D'autres supports ont été cités dans la littérature: mur à proximité d'une source de lumière, taupières, pied des arbres. Lorsqu'on touche les adultes, ils tombent à terre et font le mort. On peut classer L. zonaria parmi les espèces héliophiles : les mâles peuvent voler le jours au soleil (South) à la recherche des femelles (Barrett). L'un de nous a pu assister à ce phénomène un matin ensoleillé avant 10 heures. Un autre à aussi observé un mâle volant a 10 h15 également par beau temps.

Recherches nocturnes:

Les conditions optimales sont probablement fonction du temps, les témoignages sont en effet contraires: certains signalent que les mâles répondent mal à la lumière, d'autres écrivent que les papillons viennent à la lampe à partir de minuit, ou au coucher du soleil, ou très tôt à l'aube!

PLANTES NOURRICIERES:

Notre géomètre est polyphage: on trouve dans la littérature une multitude de plantes hôtes.

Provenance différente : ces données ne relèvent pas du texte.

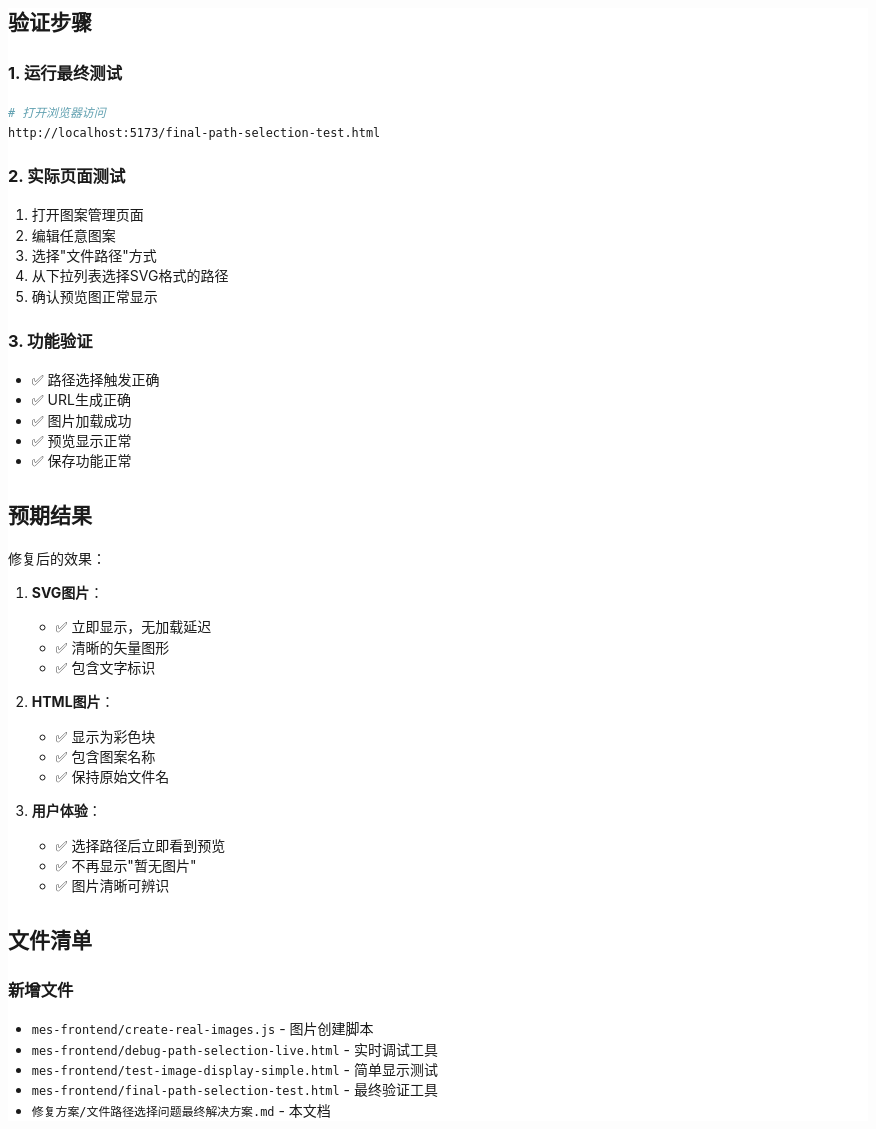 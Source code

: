 ## 验证步骤

### 1. 运行最终测试
```bash
# 打开浏览器访问
http://localhost:5173/final-path-selection-test.html
```

### 2. 实际页面测试
1. 打开图案管理页面
2. 编辑任意图案
3. 选择"文件路径"方式
4. 从下拉列表选择SVG格式的路径
5. 确认预览图正常显示

### 3. 功能验证
- ✅ 路径选择触发正确
- ✅ URL生成正确
- ✅ 图片加载成功
- ✅ 预览显示正常
- ✅ 保存功能正常

## 预期结果

修复后的效果：

1. **SVG图片**：
   - ✅ 立即显示，无加载延迟
   - ✅ 清晰的矢量图形
   - ✅ 包含文字标识

2. **HTML图片**：
   - ✅ 显示为彩色块
   - ✅ 包含图案名称
   - ✅ 保持原始文件名

3. **用户体验**：
   - ✅ 选择路径后立即看到预览
   - ✅ 不再显示"暂无图片"
   - ✅ 图片清晰可辨识

## 文件清单

### 新增文件
- `mes-frontend/create-real-images.js` - 图片创建脚本
- `mes-frontend/debug-path-selection-live.html` - 实时调试工具
- `mes-frontend/test-image-display-simple.html` - 简单显示测试
- `mes-frontend/final-path-selection-test.html` - 最终验证工具
- `修复方案/文件路径选择问题最终解决方案.md` - 本文档
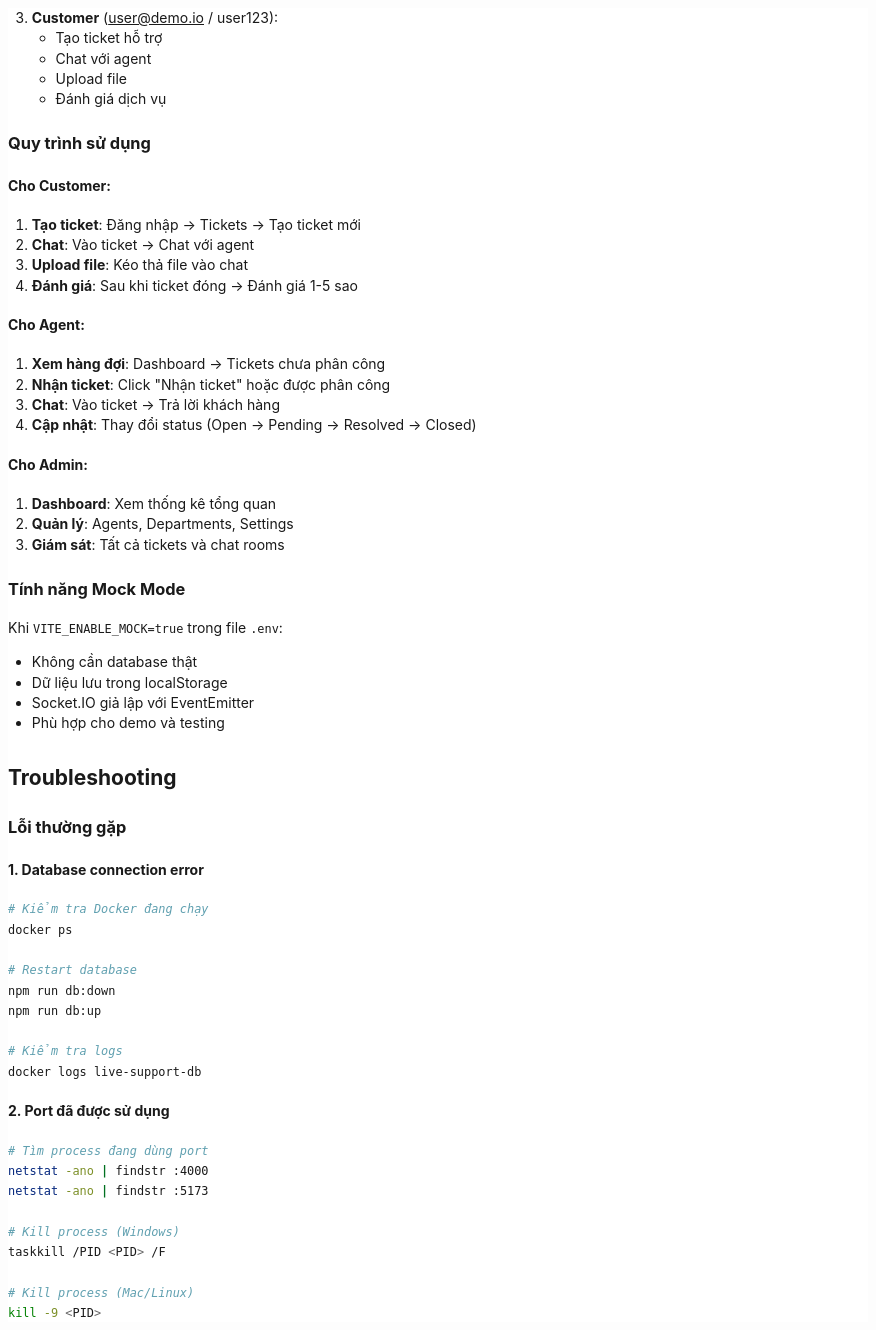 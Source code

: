 3. **Customer** (user@demo.io / user123):
   - Tạo ticket hỗ trợ
   - Chat với agent
   - Upload file
   - Đánh giá dịch vụ

### Quy trình sử dụng

#### Cho Customer:
1. **Tạo ticket**: Đăng nhập → Tickets → Tạo ticket mới
2. **Chat**: Vào ticket → Chat với agent
3. **Upload file**: Kéo thả file vào chat
4. **Đánh giá**: Sau khi ticket đóng → Đánh giá 1-5 sao

#### Cho Agent:
1. **Xem hàng đợi**: Dashboard → Tickets chưa phân công
2. **Nhận ticket**: Click "Nhận ticket" hoặc được phân công
3. **Chat**: Vào ticket → Trả lời khách hàng
4. **Cập nhật**: Thay đổi status (Open → Pending → Resolved → Closed)

#### Cho Admin:
1. **Dashboard**: Xem thống kê tổng quan
2. **Quản lý**: Agents, Departments, Settings
3. **Giám sát**: Tất cả tickets và chat rooms

### Tính năng Mock Mode
Khi `VITE_ENABLE_MOCK=true` trong file `.env`:
- Không cần database thật
- Dữ liệu lưu trong localStorage
- Socket.IO giả lập với EventEmitter
- Phù hợp cho demo và testing

## Troubleshooting

### Lỗi thường gặp

#### 1. Database connection error
```bash
# Kiểm tra Docker đang chạy
docker ps

# Restart database
npm run db:down
npm run db:up

# Kiểm tra logs
docker logs live-support-db
```

#### 2. Port đã được sử dụng
```bash
# Tìm process đang dùng port
netstat -ano | findstr :4000
netstat -ano | findstr :5173

# Kill process (Windows)
taskkill /PID <PID> /F

# Kill process (Mac/Linux)
kill -9 <PID>
```
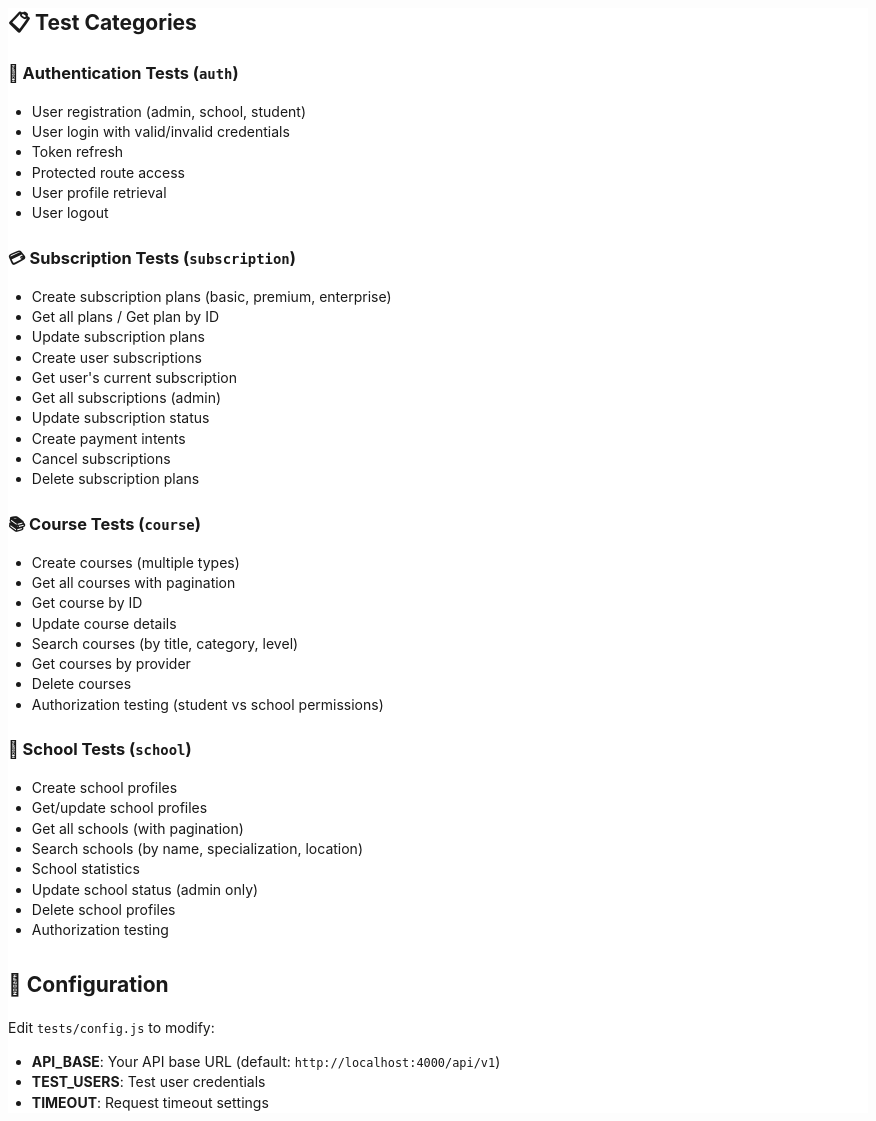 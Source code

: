 ## 📋 Test Categories

### 🔐 Authentication Tests (`auth`)
- User registration (admin, school, student)
- User login with valid/invalid credentials
- Token refresh
- Protected route access
- User profile retrieval
- User logout

### 💳 Subscription Tests (`subscription`)
- Create subscription plans (basic, premium, enterprise)
- Get all plans / Get plan by ID
- Update subscription plans
- Create user subscriptions
- Get user's current subscription
- Get all subscriptions (admin)
- Update subscription status
- Create payment intents
- Cancel subscriptions
- Delete subscription plans

### 📚 Course Tests (`course`)
- Create courses (multiple types)
- Get all courses with pagination
- Get course by ID
- Update course details
- Search courses (by title, category, level)
- Get courses by provider
- Delete courses
- Authorization testing (student vs school permissions)

### 🏫 School Tests (`school`)
- Create school profiles
- Get/update school profiles
- Get all schools (with pagination)
- Search schools (by name, specialization, location)
- School statistics
- Update school status (admin only)
- Delete school profiles
- Authorization testing

## 🔧 Configuration

Edit `tests/config.js` to modify:

- **API_BASE**: Your API base URL (default: `http://localhost:4000/api/v1`)
- **TEST_USERS**: Test user credentials
- **TIMEOUT**: Request timeout settings
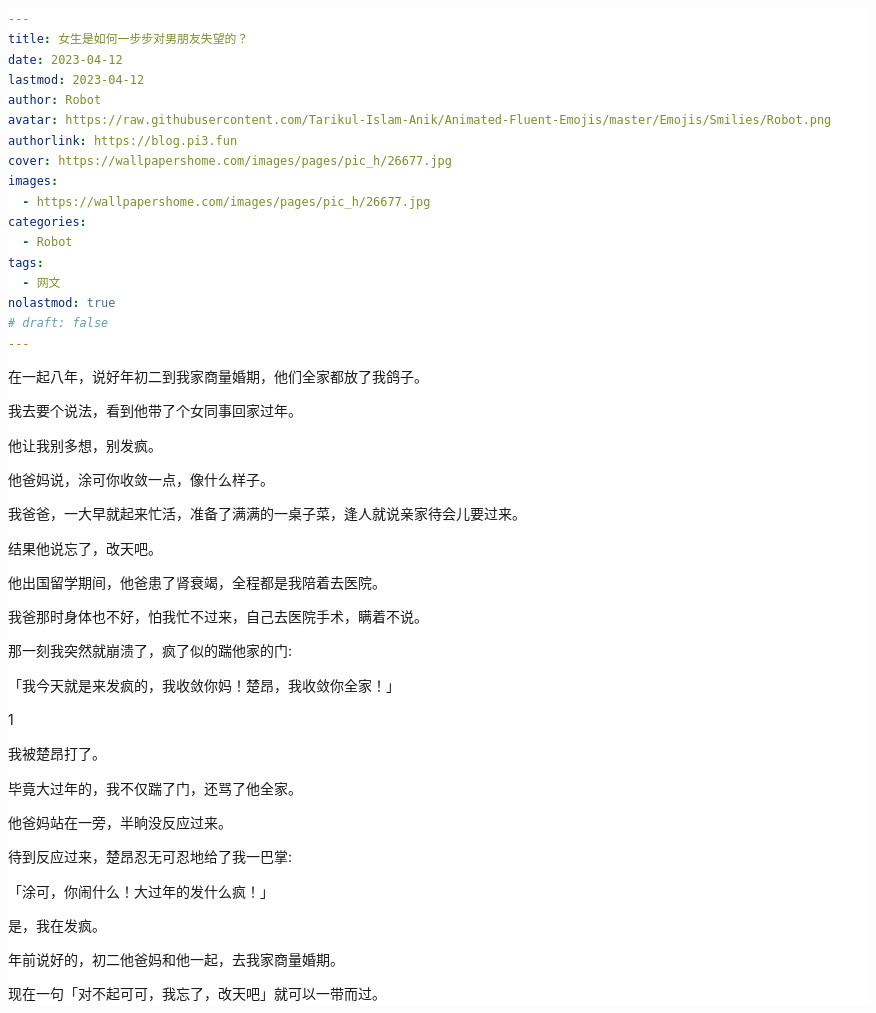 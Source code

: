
 ```yaml
---
title: 女生是如何一步步对男朋友失望的？
date: 2023-04-12
lastmod: 2023-04-12
author: Robot
avatar: https://raw.githubusercontent.com/Tarikul-Islam-Anik/Animated-Fluent-Emojis/master/Emojis/Smilies/Robot.png
authorlink: https://blog.pi3.fun
cover: https://wallpapershome.com/images/pages/pic_h/26677.jpg
images:
  - https://wallpapershome.com/images/pages/pic_h/26677.jpg
categories:
  - Robot
tags:
  - 网文
nolastmod: true
# draft: false
---
```




在一起八年，说好年初二到我家商量婚期，他们全家都放了我鸽子。

我去要个说法，看到他带了个女同事回家过年。

他让我别多想，别发疯。

他爸妈说，涂可你收敛一点，像什么样子。

我爸爸，一大早就起来忙活，准备了满满的一桌子菜，逢人就说亲家待会儿要过来。

结果他说忘了，改天吧。

他出国留学期间，他爸患了肾衰竭，全程都是我陪着去医院。

我爸那时身体也不好，怕我忙不过来，自己去医院手术，瞒着不说。

那一刻我突然就崩溃了，疯了似的踹他家的门:

「我今天就是来发疯的，我收敛你妈！楚昂，我收敛你全家！」

1

我被楚昂打了。

毕竟大过年的，我不仅踹了门，还骂了他全家。

他爸妈站在一旁，半晌没反应过来。

待到反应过来，楚昂忍无可忍地给了我一巴掌:

「涂可，你闹什么！大过年的发什么疯！」

是，我在发疯。

年前说好的，初二他爸妈和他一起，去我家商量婚期。

现在一句「对不起可可，我忘了，改天吧」就可以一带而过。
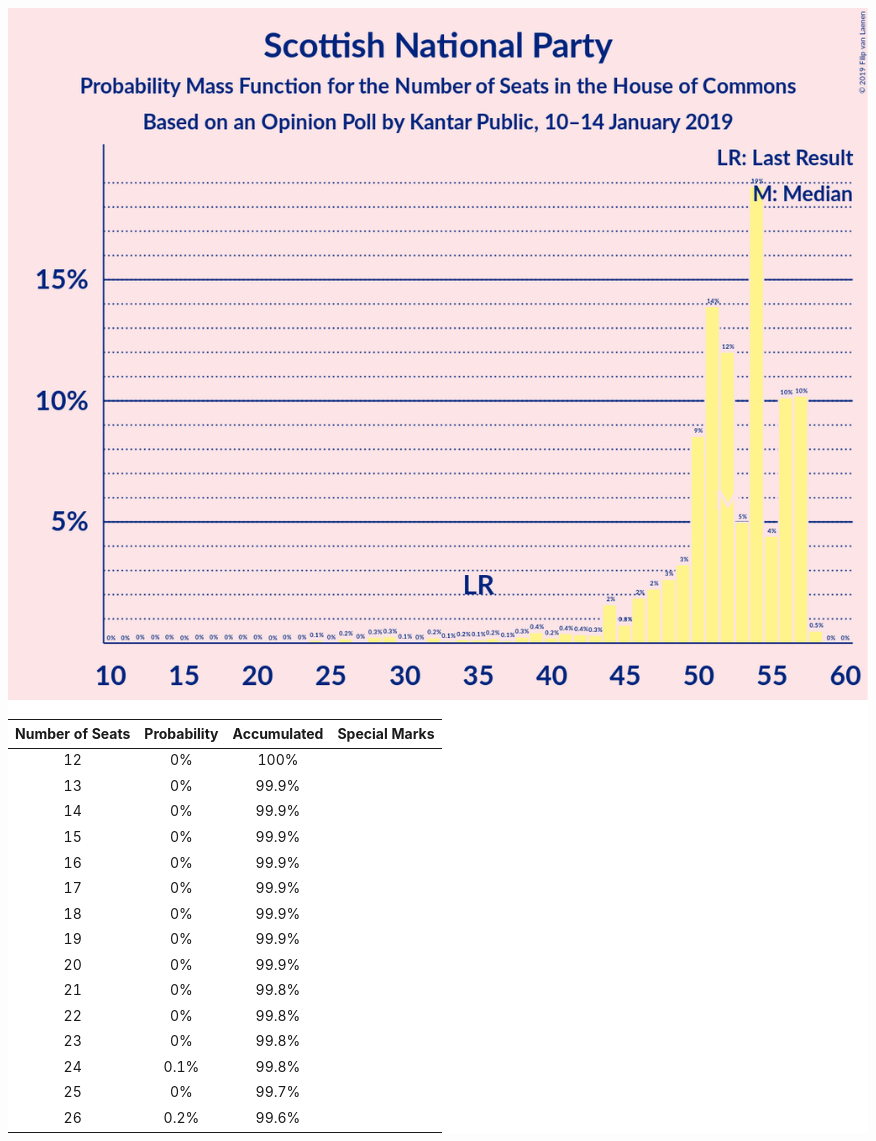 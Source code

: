 ![Graph with seats probability mass function not yet produced](2019-01-14-KantarPublic-seats-pmf-scottishnationalparty.png "Seats Probability Mass Function")

| Number of Seats | Probability | Accumulated | Special Marks |
|:---------------:|:-----------:|:-----------:|:-------------:|
| 12 | 0% | 100% |  |
| 13 | 0% | 99.9% |  |
| 14 | 0% | 99.9% |  |
| 15 | 0% | 99.9% |  |
| 16 | 0% | 99.9% |  |
| 17 | 0% | 99.9% |  |
| 18 | 0% | 99.9% |  |
| 19 | 0% | 99.9% |  |
| 20 | 0% | 99.9% |  |
| 21 | 0% | 99.8% |  |
| 22 | 0% | 99.8% |  |
| 23 | 0% | 99.8% |  |
| 24 | 0.1% | 99.8% |  |
| 25 | 0% | 99.7% |  |
| 26 | 0.2% | 99.6% |  | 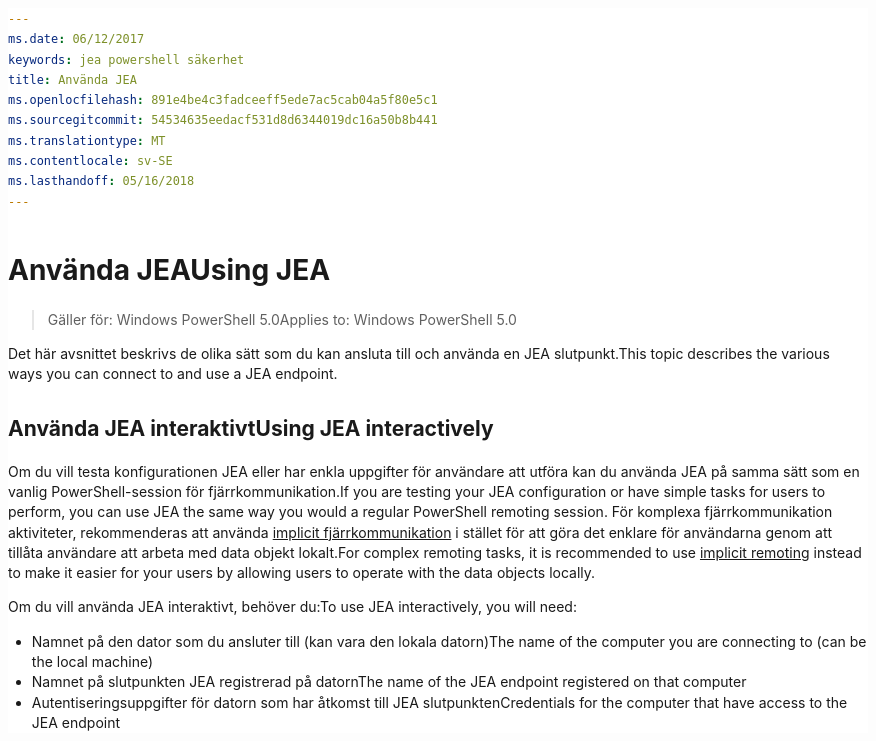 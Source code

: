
 ```yaml
---
ms.date: 06/12/2017
keywords: jea powershell säkerhet
title: Använda JEA
ms.openlocfilehash: 891e4be4c3fadceeff5ede7ac5cab04a5f80e5c1
ms.sourcegitcommit: 54534635eedacf531d8d6344019dc16a50b8b441
ms.translationtype: MT
ms.contentlocale: sv-SE
ms.lasthandoff: 05/16/2018
---
```

# <a name="using-jea"></a><span data-ttu-id="60537-103">Använda JEA</span><span class="sxs-lookup"><span data-stu-id="60537-103">Using JEA</span></span>

> <span data-ttu-id="60537-104">Gäller för: Windows PowerShell 5.0</span><span class="sxs-lookup"><span data-stu-id="60537-104">Applies to: Windows PowerShell 5.0</span></span>

<span data-ttu-id="60537-105">Det här avsnittet beskrivs de olika sätt som du kan ansluta till och använda en JEA slutpunkt.</span><span class="sxs-lookup"><span data-stu-id="60537-105">This topic describes the various ways you can connect to and use a JEA endpoint.</span></span>

## <a name="using-jea-interactively"></a><span data-ttu-id="60537-106">Använda JEA interaktivt</span><span class="sxs-lookup"><span data-stu-id="60537-106">Using JEA interactively</span></span>

<span data-ttu-id="60537-107">Om du vill testa konfigurationen JEA eller har enkla uppgifter för användare att utföra kan du använda JEA på samma sätt som en vanlig PowerShell-session för fjärrkommunikation.</span><span class="sxs-lookup"><span data-stu-id="60537-107">If you are testing your JEA configuration or have simple tasks for users to perform, you can use JEA the same way you would a regular PowerShell remoting session.</span></span>
<span data-ttu-id="60537-108">För komplexa fjärrkommunikation aktiviteter, rekommenderas att använda [implicit fjärrkommunikation](#using-jea-with-implicit-remoting) i stället för att göra det enklare för användarna genom att tillåta användare att arbeta med data objekt lokalt.</span><span class="sxs-lookup"><span data-stu-id="60537-108">For complex remoting tasks, it is recommended to use [implicit remoting](#using-jea-with-implicit-remoting) instead to make it easier for your users by allowing users to operate with the data objects locally.</span></span>

<span data-ttu-id="60537-109">Om du vill använda JEA interaktivt, behöver du:</span><span class="sxs-lookup"><span data-stu-id="60537-109">To use JEA interactively, you will need:</span></span>
- <span data-ttu-id="60537-110">Namnet på den dator som du ansluter till (kan vara den lokala datorn)</span><span class="sxs-lookup"><span data-stu-id="60537-110">The name of the computer you are connecting to (can be the local machine)</span></span>
- <span data-ttu-id="60537-111">Namnet på slutpunkten JEA registrerad på datorn</span><span class="sxs-lookup"><span data-stu-id="60537-111">The name of the JEA endpoint registered on that computer</span></span>
- <span data-ttu-id="60537-112">Autentiseringsuppgifter för datorn som har åtkomst till JEA slutpunkten</span><span class="sxs-lookup"><span data-stu-id="60537-112">Credentials for the computer that have access to the JEA endpoint</span></span>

Notamment: Lotus corniculatus, Achillea millefolium, Hypericum perforatum, Artemisia campestris, Salvia pratensis, Onobrychis viciifolia, Bellis perrennis, Primula officinalis, Genista tinctoria, Medicago lupulina, Lonicera sp., Trifolium sp., Scabiosa sp., Plantago sp., Taraxacum officinale, Leucanthemum leucanthemum, Calluna sp., Salix caprea, Carex sp., Luzula Sp.,...

L'espèce végétale la plus souvent citée est Centaurea jacea.

PREMIER ETATS:

Ponte: en avril, la femelle dispose ses oeufs en groupe dans les interstices ( moëlle des tiges, creux des brindilles, intérieur des capitules secs de centaurées,...) à l'aide d'une tarière assez longue. Voir Warlet: 36.

Oeuf: en avril, éclosent + ou - 3 semaines après la ponte. Voir Blaschke: 142, Döring: 118, pl 60, Hofmann: 195, Sarlet: 24,Stockoe: 193, pl 36, Wilde: 399.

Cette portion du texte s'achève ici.